Just wait until you meet her

I do not expect this scene to appear in any of the books I’m writing about Jeep Thompson, but the moment sprang from a daydream about Jeep’s formative years. I hope it will pique your interest for that hopefully-inevitable time when you finally meet her.

“Your daughter is reckless and disobedient,” the teacher said. 

“Oh, yes?” Beverly Thompson said. “What makes you say that?”

“She is always trying to do things her own way. She won’t follow instructions.”

“Does she understand the concepts you’re teaching?”

“Only too well. As I say, she applies them wrong.”

“Are they wrong, or are they different from what you want?”

“It’s the same thing!” the teacher exclaimed.

“No,” Beverly said. “If she discovers her own way to apply the concepts, and her way is valid, then it’s only a different way, it’s not a wrong way.”

“Well!

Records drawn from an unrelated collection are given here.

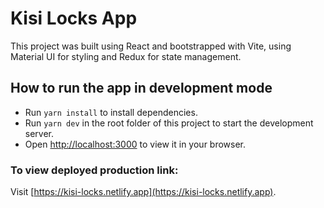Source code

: # Kisi Locks App

This project was built using React and bootstrapped with Vite, using Material UI for styling and Redux for state management.

## How to run the app in development mode

- Run `yarn install` to install dependencies.
- Run `yarn dev` in the root folder of this project to start the development server.
- Open [http://localhost:3000](http://localhost:3000) to view it in your browser.

### To view deployed production link:

Visit [https://kisi-locks.netlify.app](https://kisi-locks.netlify.app).
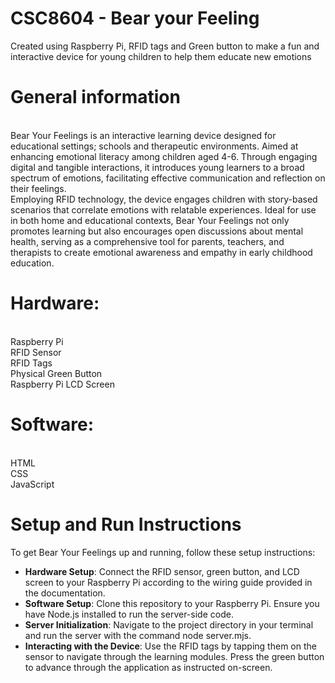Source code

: # CSC8604 - Bear your Feeling
Created using Raspberry Pi, RFID tags and Green button to make a fun and interactive device for young children to help them educate new emotions


# General information
<br> Bear Your Feelings is an interactive learning device designed for educational settings; schools and therapeutic environments. Aimed at enhancing emotional literacy among children aged 4-6. Through engaging digital and tangible interactions, it introduces young learners to a broad spectrum of emotions, facilitating effective communication and reflection on their feelings.
<br> Employing RFID technology, the device engages children with story-based scenarios that correlate emotions with relatable experiences. Ideal for use in both home and educational contexts, Bear Your Feelings not only promotes learning but also encourages open discussions about mental health, serving as a comprehensive tool for parents, teachers, and therapists to create emotional awareness and empathy in early childhood education.

# Hardware:
<br>Raspberry Pi 
<br>RFID Sensor
<br>RFID Tags
<br>Physical Green Button
<br>Raspberry Pi LCD Screen

# Software:
<br>HTML
<br>CSS
<br>JavaScript

# Setup and Run Instructions
To get Bear Your Feelings up and running, follow these setup instructions:

- **Hardware Setup**: Connect the RFID sensor, green button, and LCD screen to your Raspberry Pi according to the wiring guide provided in the documentation.
- **Software Setup**: Clone this repository to your Raspberry Pi. Ensure you have Node.js installed to run the server-side code.
- **Server Initialization**: Navigate to the project directory in your terminal and run the server with the command node server.mjs.
- **Interacting with the Device**: Use the RFID tags by tapping them on the sensor to navigate through the learning modules. Press the green button to advance through the application as instructed on-screen.
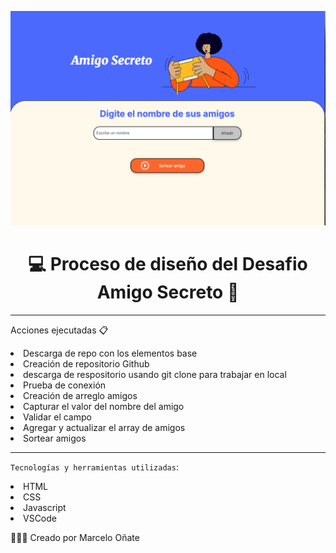 ![alt text](image.png)



<h1 align="center"> 💻  Proceso de diseño del Desafio Amigo Secreto 🤖 </h1>

***

<p>Acciones ejecutadas 📋</p>


<li>Descarga de repo con los elementos base</li>
<li>Creación de repositorio Github</li>
<li>descarga de respositorio usando git clone para trabajar en local</li>
<li>Prueba de conexión</li>
<li>Creación de arreglo amigos</li>
<li>Capturar el valor del nombre del amigo</li>
<li>Validar el campo</li>
<li>Agregar y actualizar el array de amigos</li>
<li>Sortear amigos</li>


***

`Tecnologías y herramientas utilizadas`:
<li>HTML</li>
<li>CSS</li>
<li>Javascript</li>
<li>VSCode</li>


👨🏻‍💻 Creado por Marcelo Oñate





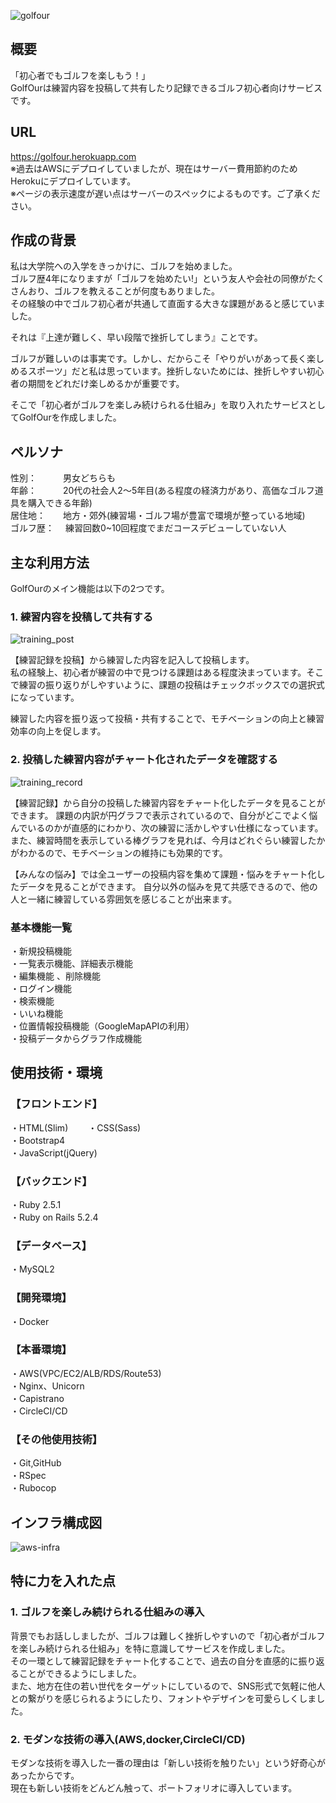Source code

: ![golfour](https://user-images.githubusercontent.com/61932860/93550727-fe9fe300-f9a6-11ea-8f6d-8d1aadb53186.png)

## 概要
「初心者でもゴルフを楽しもう！」  
GolfOurは練習内容を投稿して共有したり記録できるゴルフ初心者向けサービスです。
## URL
https://golfour.herokuapp.com  
※過去はAWSにデプロイしていましたが、現在はサーバー費用節約のためHerokuにデプロイしています。  
※ページの表示速度が遅い点はサーバーのスペックによるものです。ご了承ください。  

## 作成の背景
私は大学院への入学をきっかけに、ゴルフを始めました。  
ゴルフ歴4年になりますが「ゴルフを始めたい!」という友人や会社の同僚がたくさんおり、ゴルフを教えることが何度もありました。  
その経験の中でゴルフ初心者が共通して直面する大きな課題があると感じていました。  

それは『上達が難しく、早い段階で挫折してしまう』ことです。

ゴルフが難しいのは事実です。しかし、だからこそ「やりがいがあって長く楽しめるスポーツ」だと私は思っています。挫折しないためには、挫折しやすい初心者の期間をどれだけ楽しめるかが重要です。  

そこで「初心者がゴルフを楽しみ続けられる仕組み」を取り入れたサービスとしてGolfOurを作成しました。  

## ペルソナ
性別：　　　男女どちらも  
年齢：　　　20代の社会人2〜5年目(ある程度の経済力があり、高価なゴルフ道具を購入できる年齢)  
居住地：　　地方・郊外(練習場・ゴルフ場が豊富で環境が整っている地域)  
ゴルフ歴：　 練習回数0~10回程度でまだコースデビューしていない人

## 主な利用方法
GolfOurのメイン機能は以下の2つです。  

### 1. 練習内容を投稿して共有する
![training_post](https://user-images.githubusercontent.com/61932860/93555601-6529fe80-f9b1-11ea-8d06-af7bc6815414.png)

【練習記録を投稿】から練習した内容を記入して投稿します。  
私の経験上、初心者が練習の中で見つける課題はある程度決まっています。そこで練習の振り返りがしやすいように、課題の投稿はチェックボックスでの選択式になっています。  

練習した内容を振り返って投稿・共有することで、モチベーションの向上と練習効率の向上を促します。  

### 2. 投稿した練習内容がチャート化されたデータを確認する
![training_record](https://user-images.githubusercontent.com/61932860/93555615-707d2a00-f9b1-11ea-847e-09717fb426d8.png)

【練習記録】から自分の投稿した練習内容をチャート化したデータを見ることができます。
課題の内訳が円グラフで表示されているので、自分がどこでよく悩んでいるのかが直感的にわかり、次の練習に活かしやすい仕様になっています。  
また、練習時間を表示している棒グラフを見れば、今月はどれぐらい練習したかがわかるので、モチベーションの維持にも効果的です。 

【みんなの悩み】では全ユーザーの投稿内容を集めて課題・悩みをチャート化したデータを見ることができます。
自分以外の悩みを見て共感できるので、他の人と一緒に練習している雰囲気を感じることが出来ます。

### 基本機能一覧
・新規投稿機能  
・一覧表示機能、詳細表示機能  
・編集機能 、削除機能  
・ログイン機能  
・検索機能  
・いいね機能  
・位置情報投稿機能（GoogleMapAPIの利用）  
・投稿データからグラフ作成機能 

## 使用技術・環境
### 【フロントエンド】

・HTML(Slim)　　
・CSS(Sass)  
・Bootstrap4  
・JavaScript(jQuery)  

### 【バックエンド】
・Ruby 2.5.1  
・Ruby on Rails 5.2.4  

### 【データベース】
・MySQL2  

### 【開発環境】
・Docker

### 【本番環境】
・AWS(VPC/EC2/ALB/RDS/Route53)  
・Nginx、Unicorn  
・Capistrano  
・CircleCI/CD  

### 【その他使用技術】
・Git,GitHub  
・RSpec  
・Rubocop  

## インフラ構成図
![aws-infra](https://user-images.githubusercontent.com/61932860/92693800-13fe8700-f381-11ea-95ad-2f2d7843f270.png) 


## 特に力を入れた点

### 1. ゴルフを楽しみ続けられる仕組みの導入
背景でもお話ししましたが、ゴルフは難しく挫折しやすいので「初心者がゴルフを楽しみ続けられる仕組み」を特に意識してサービスを作成しました。  
その一環として練習記録をチャート化することで、過去の自分を直感的に振り返ることができるようにしました。  
また、地方在住の若い世代をターゲットにしているので、SNS形式で気軽に他人との繋がりを感じられるようにしたり、フォントやデザインを可愛らしくしました。  

### 2. モダンな技術の導入(AWS,docker,CircleCI/CD)
モダンな技術を導入した一番の理由は「新しい技術を触りたい」という好奇心があったからです。  
現在も新しい技術をどんどん触って、ポートフォリオに導入しています。
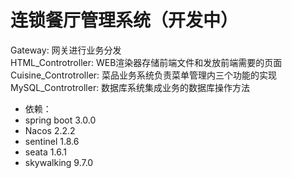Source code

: 连锁餐厅管理系统（开发中）  
========================  
Gateway:
网关进行业务分发  
HTML_Controtroller:
WEB渲染器存储前端文件和发放前端需要的页面  
Cuisine_Controtroller:
菜品业务系统负责菜单管理内三个功能的实现  
MySQL_Controtroller:
数据库系统集成业务的数据库操作方法  
* 依赖：
 * spring boot 3.0.0
 * Nacos 2.2.2
 * sentinel 1.8.6
 * seata 1.6.1
 * skywalking 9.7.0


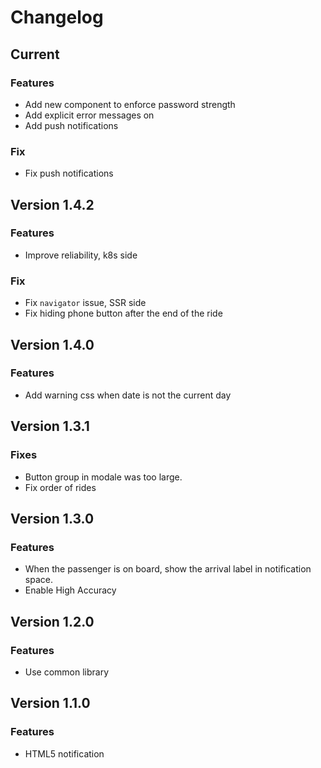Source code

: # Changelog
## Current
### Features
* Add new component to enforce password strength
* Add explicit error messages on 
* Add push notifications
### Fix
* Fix push notifications
## Version 1.4.2
### Features
* Improve reliability, k8s side
### Fix
* Fix `navigator` issue, SSR side
* Fix hiding phone button after the end of the ride
## Version 1.4.0
### Features
* Add warning css when date is not the current day
## Version 1.3.1
### Fixes
* Button group in modale was too large.
* Fix order of rides
## Version 1.3.0
### Features
* When the passenger is on board, show the arrival label in notification space.
* Enable High Accuracy
## Version 1.2.0
### Features
* Use common library
## Version 1.1.0
### Features
* HTML5 notification

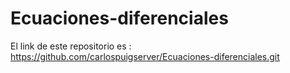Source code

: # Ecuaciones-diferenciales

El link de este repositorio es : https://github.com/carlospuigserver/Ecuaciones-diferenciales.git

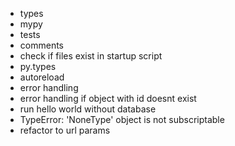 * types
* mypy
* tests
* comments
* check if files exist in startup script
* py.types
* autoreload
* error handling
* error handling if object with id doesnt exist
* run hello world without database
* TypeError: 'NoneType' object is not subscriptable
* refactor to url params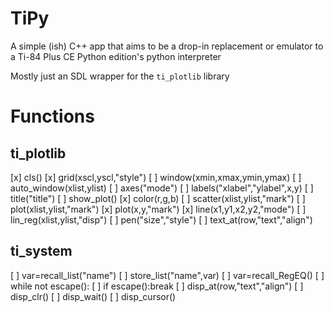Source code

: # TiPy

A simple (ish) C++ app that aims to be a drop-in replacement or emulator to a Ti-84 Plus CE Python edition's python interpreter

Mostly just an SDL wrapper for the `ti_plotlib` library



# Functions

## ti_plotlib
[x] cls()
[x] grid(xscl,yscl,"style")
[ ] window(xmin,xmax,ymin,ymax)
[ ] auto_window(xlist,ylist)
[ ] axes("mode")
[ ] labels("xlabel","ylabel",x,y)
[ ] title("title")
[ ] show_plot()
[x] color(r,g,b)
[ ] scatter(xlist,ylist,"mark")
[ ] plot(xlist,ylist,"mark")
[x] plot(x,y,"mark")
[x] line(x1,y1,x2,y2,"mode")
[ ] lin_reg(xlist,ylist,"disp")
[ ] pen("size","style")
[ ] text_at(row,"text","align")

## ti_system
[ ] var=recall_list("name")
[ ] store_list("name",var)
[ ] var=recall_RegEQ()
[ ] while not escape():
[ ] if escape():break
[ ] disp_at(row,"text","align")
[ ] disp_clr()
[ ] disp_wait()
[ ] disp_cursor()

I can see why your daughter is incorrigible. No good will come of that one!”

“My daughter will save the worlds because she knows how to think. Not only will she put a square peg in a round hole, she will reshape the pegs and the holes and change the course of time and the universe.”

“I have no idea what you are talking about!”

“And that’s the sad part — you, her supposed teacher.”

“Well, I never —“

“Apparently that much is true. Come, Jeep, let’s go home.”